В той же сноске он делает вывод из опыта, которого «никогда бы не повторил». Называя способ неподготовленного «внедрения в жизнь» и опроса самих рабочих «нелегальным», поскольку он запрещался и преследовался полицией, а чтение множества выходящих тогда и не запрещенных цензурой печатных книг «легальным материалом», Ленин разъясняет дальше: «…мы понапрасну тратим массу сил революционера (которого в этом легко заменил бы легальный деятель) и все-таки никогда не получаем хорошего материала, ибо рабочим, знающим сплошь да рядом только одно отделение большой фабрики и почти всегда знающим экономические результаты, а не общие условия и нормы своей работы, невозможно и приобрести таких знаний, какие есть у фабричных служащих, инспекторов, врачей и т. п. и какие в массе рассеяны в мелких газетных корреспонденциях и в специальных промышленных, санитарных, земских и пр. изданиях»[87]. Значит ли это, что не надо «внедряться в жизнь», а лучше изучить вопрос по книгам? Нет, конечно. Необходимо и то и другое. «…следовало бы собирать и систематически группировать л е г а л ь н ы й и нелегальный материал»[88]. Но слово «легальный» Ленин подчеркивает, и это к нему он пишет приведенную мной выше сноску, давая читателю заглянуть в интимный уголок своей памяти, где невольно заговариваешь от первого лица.

«Легальный», то есть печатный, материал Ленин выделяет и подчеркивает не потому, что считает его более важным, а потому, что «экономисты», с которыми он яростно спорил в «Что делать?», на первое место для революционера ставили стихийные движения самих рабочих, практическую борьбу их за лучшие условия труда, и отсюда естественно вытекал неизбежный эмпиризм «экономистов», снижение ими значения теории, малая теоретическая подготовка, иронический попрек «книжностью» в сторону Ленина и ленинцев. Подчеркнутое Лениным слово «легальный» означало не преимущество книги перед «опросом рабочих», а недостаточное внимание к книге у «экономистов», увлеченных потоком «стихийности» и «практицизма»: «…мы особенно отстали в умении систематически собирать и утилизировать его»[89], — пишет Ленин о печатном материале в том же тексте. Опять это скромное, человечное, ленинское «мы», приписывание общего недостатка и себе, хотя сам Ильич еще в тюрьме и в далеком Шушенском настойчиво запрашивал и читал всевозможные статистические сборники, поглощен был этим «легальным материалом» и, главное, блестяще умел его классифицировать и использовать.

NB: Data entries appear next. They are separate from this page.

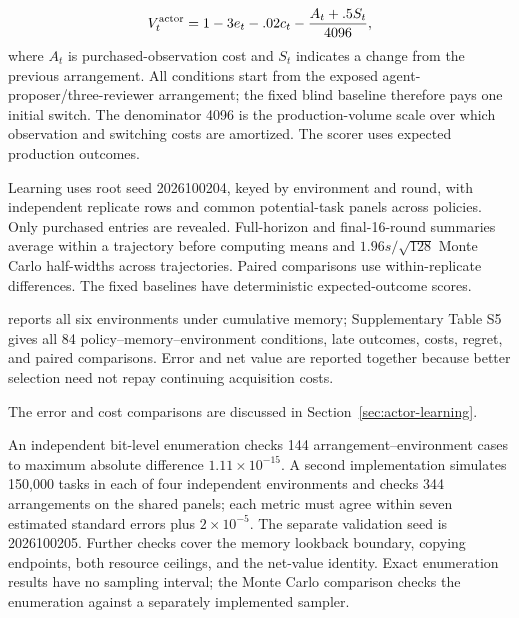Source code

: \begin{equation}
V_t^{\rm actor}=1-3e_t-.02c_t-\frac{A_t+.5S_t}{4096},
\label{eq:actor-value}
\end{equation}
where $A_t$ is purchased-observation cost and $S_t$ indicates a change from the previous arrangement. All conditions start from the exposed agent-proposer/three-reviewer arrangement; the fixed blind baseline therefore pays one initial switch. The denominator 4096 is the production-volume scale over which observation and switching costs are amortized. The scorer uses expected production outcomes.

Learning uses root seed 2026100204, keyed by environment and round, with independent replicate rows and common potential-task panels across policies. Only purchased entries are revealed. Full-horizon and final-16-round summaries average within a trajectory before computing means and $1.96s/\sqrt{128}$ Monte Carlo half-widths across trajectories. Paired comparisons use within-replicate differences. The fixed baselines have deterministic expected-outcome scores.

 reports all six environments under cumulative memory; Supplementary Table S5 gives all 84 policy--memory--environment conditions, late outcomes, costs, regret, and paired comparisons. Error and net value are reported together because better selection need not repay continuing acquisition costs.

The error and cost comparisons are discussed in Section~\ref{sec:actor-learning}.

An independent bit-level enumeration checks 144 arrangement--environment cases to maximum absolute difference $1.11\times10^{-15}$. A second implementation simulates 150,000 tasks in each of four independent environments and checks 344 arrangements on the shared panels; each metric must agree within seven estimated standard errors plus $2\times10^{-5}$. The separate validation seed is 2026100205. Further checks cover the memory lookback boundary, copying endpoints, both resource ceilings, and the net-value identity. Exact enumeration results have no sampling interval; the Monte Carlo comparison checks the enumeration against a separately implemented sampler.
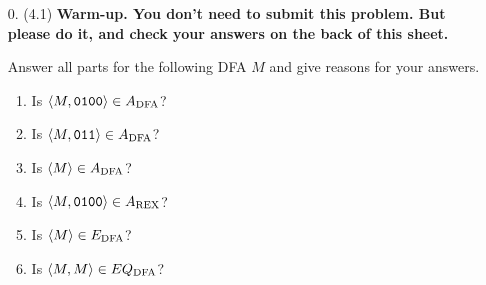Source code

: \documentclass[11pt]{article}
\begin{document}
\begin{enumerate}
\if{}

\item[0.] (4.1)  {\bf Warm-up. You don't need to submit this problem. But please do it, and check your answers on the back of this sheet.} 

Answer all parts for the following DFA $M$ and give reasons for your answers.

\begin{minipage}{.5\linewidth}
\begin{enumerate}
\item Is $\langle M, {\tt 0100} \rangle \in A_\textnormal{DFA}$?
\item Is $\langle M, {\tt 011} \rangle \in A_\textnormal{DFA}$?
\item Is $\langle M \rangle \in A_\textnormal{DFA}$?
\item Is $\langle M, {\tt 0100} \rangle \in A_\textnormal{REX}$?
\item Is $\langle M \rangle \in E_\textnormal{DFA}$?
\item Is $\langle M,M \rangle \in EQ_\textnormal{DFA}$?
\end{enumerate}
\end{minipage}
\begin{minipage}{.5\linewidth}
\end{minipage}
\fi


\end{enumerate}
\end{document}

Но не только на книгу, как на источник общего, подготовительного знания перед «внедрением в жизнь», указывает Ильич «экономистам». В полемике с апологетами нутра и стихийности он напоминает им, что ведь теоретическое рождение социализма возникло отнюдь не из стихийности революционного движения, — социализм привнесен этому движению извне; и не самими рабочими, а мыслящей интеллигенцией и даже — Ленин не убоялся сказать — «буржуазной» интеллигенцией, поскольку никакой другой тогда еще не существовало.

«Учение же социализма выросло из тех философских, исторических, экономических теорий, которые разрабатывались образованными представителями имущих классов, интеллигенцией. Основатели современного научного социализма, Маркс и Энгельс, принадлежали и сами, по своему социальному положению, к буржуазной интеллигенции. Точно так же и в России теоретическое учение социал-демократии возникло совершенно независимо от стихийного роста рабочего движения, возникло как естественный и неизбежный результат развития мысли у революционно-социалистической интеллигенции»[90].

Высокую роль революционной интеллигенции как носительницы с о з н а н и я Ленин подчеркнул в ответ на принижение роли теории у своих противников.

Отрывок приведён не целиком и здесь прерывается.